DUI, Illegal Stop, Investigative Detention; Butler v. State, A10AA0736 (April 7, 2010). J. Butler was found guilty of DUI in Columbia County Superior Court in Appling, Georgia near Augusta, Georgia. She appealed the legality of her stop. Staff Sergeant Thomas Harper of the Columbia County Sheriff’s Department responded to a domestic disturbance.
He saw a vehicle leaving the address of the call and flagged down the driver by waving his arm out the window. He did not activate his emergency blue lights. The car stopped. He asked her if she was involved in a domestic dispute. She indicated she was so he asked her if she would mind turning around and going back to the address to discuss the dispute. She agreed. At the house, he noticed she was under the influence of alcohol and arrested her.
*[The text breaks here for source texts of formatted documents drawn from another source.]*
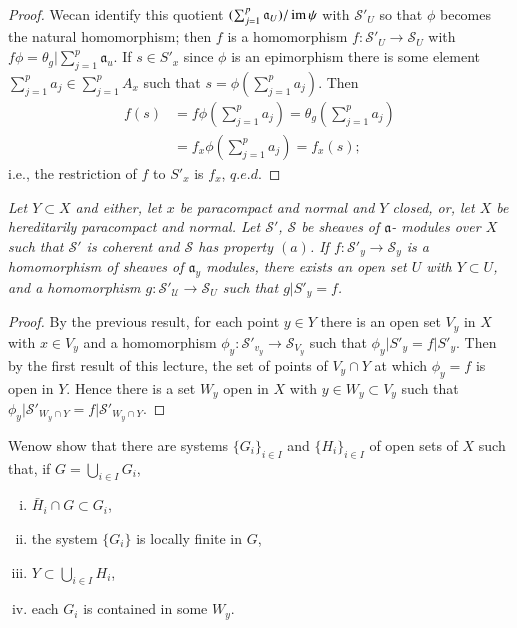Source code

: \begin{proof}
We\pageoriginale can identify this quotient $(\sum^p_{j=1}
\mathfrak{a}_U) / \operatorname{im} \psi $ with 
$\mathscr{S'}_U$ so that $\phi$ becomes the natural homomorphism; then
$f$ is a homomorphism $f: \mathscr{S'}_U \rightarrow \mathscr{S}_U$
with $f \phi = \theta_g \Big| \sum^p_{j=1} \mathfrak{a}_u$. If $s \in
S'_x$ since $\phi$ is an epimorphism there is some element
$\sum^p_{j=1} a_j \in \sum^p_{j=1} A_x$ such that $s = \phi
(\sum^p_{j=1} a_j)$. Then  
\begin{align*}
f(s) & = f \phi (\sum^p_{j=1} a_j) = \theta_g (\sum^p_{j=1} a_j) \\ 
& = f_x \phi (\sum^p_{j=1} a_j) = f_x (s);
\end{align*}
i.e., the restriction of $f$ to $S'_x$ is $f_x$, $q.e.d$. 
\end{proof}

\textit{Let $Y \subset X$ and either, let $x$ be paracompact and normal
  and $Y$ closed, or, let $X$ be hereditarily paracompact and
  normal. Let $\mathscr{S'}$, $\mathscr{S}$ be sheaves of $\mathfrak{a}$-
  modules over $X$ such that $\mathscr{S'}$ is coherent and
  $\mathscr{S}$ has property $(a)$. If $f : \mathscr{S'}_y \rightarrow
  \mathscr{S}_y$ is a homomorphism of sheaves of $\mathfrak{a}_y$
  modules, there exists an open set $U$ with $Y \subset U$, and a
  homomorphism $g : \mathscr{S'_U} \rightarrow \mathscr{S}_U$ such
  that $g | S'_y = f$.} 

\begin{proof}
By the previous result, for each point $y \in Y$ there is an open set
$V_y$ in $X$ with $x \in V_y$ and a homomorphism $\phi_y :
\mathscr{S'}_{v_y} \rightarrow \mathscr{S}_{V_y}$ such that $\phi_y \Big| S'_y
= f \Big| S'_y$. Then by the first result of this lecture, the set of 
points of $V_y \cap Y$ at which $\phi_y = f$ is open in $Y$. Hence there is
a set $W_y$ open in $X$ with $y \in W_y \subset V_y$ such that $\phi_y
\Big|\mathscr{S'}_{W_y \cap Y} = f \Big| \mathscr{S'}_{W_y \cap Y}$. 
\end{proof}

We\pageoriginale now show that there are systems $\{ G_i \}_{i \in I}$ and $\{
H_i\}_{i \in I}$ of open sets of $X$ such that, if $G
=\bigcup\limits_{i \in I} G_i$,  
\begin{enumerate}[(i)]
\item $\bar{H}_i \cap G \subset G_i$,

\item the system $\{ G_i \}$ is locally finite in $G$,

\item $Y \subset \bigcup \limits_{i \in I} H_i$,

\item each $G_i$ is contained in some $W_y$.
\end{enumerate}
The DUI Defendant argued that it was an illegal stop. The trial court found that it was a tier-one police-citizen encounter and did not require an articulable suspicion of criminal activity to justify the stop. The Court of Appeals agreed and found that there was no evidence that Sargent Harper created the impression that the DUI defendant could not leave. There were no lights (Carrera v. State, 261 Ga. App. 832 (2003)), no yelling (Causey v. State, 246 Ga. App. 829 (2000), no forcibly opening the car door (Smith v. State, 288 Ga. App. 87(2007)), or that she was prevented from leaving (Peters v. State, 242 Ga. App. 816 (2000). The Georgia Appellate court found that she was given the choice to leave or come back. The Georgia Court of Appeals found O.C.G.A. 40-6-395 (a)(it shall be unlawful for any driver…to willfully fail or refuse…to stop…when given a visible signal to…stop.) inapplicable since the DUI defendant was given the choice to leave.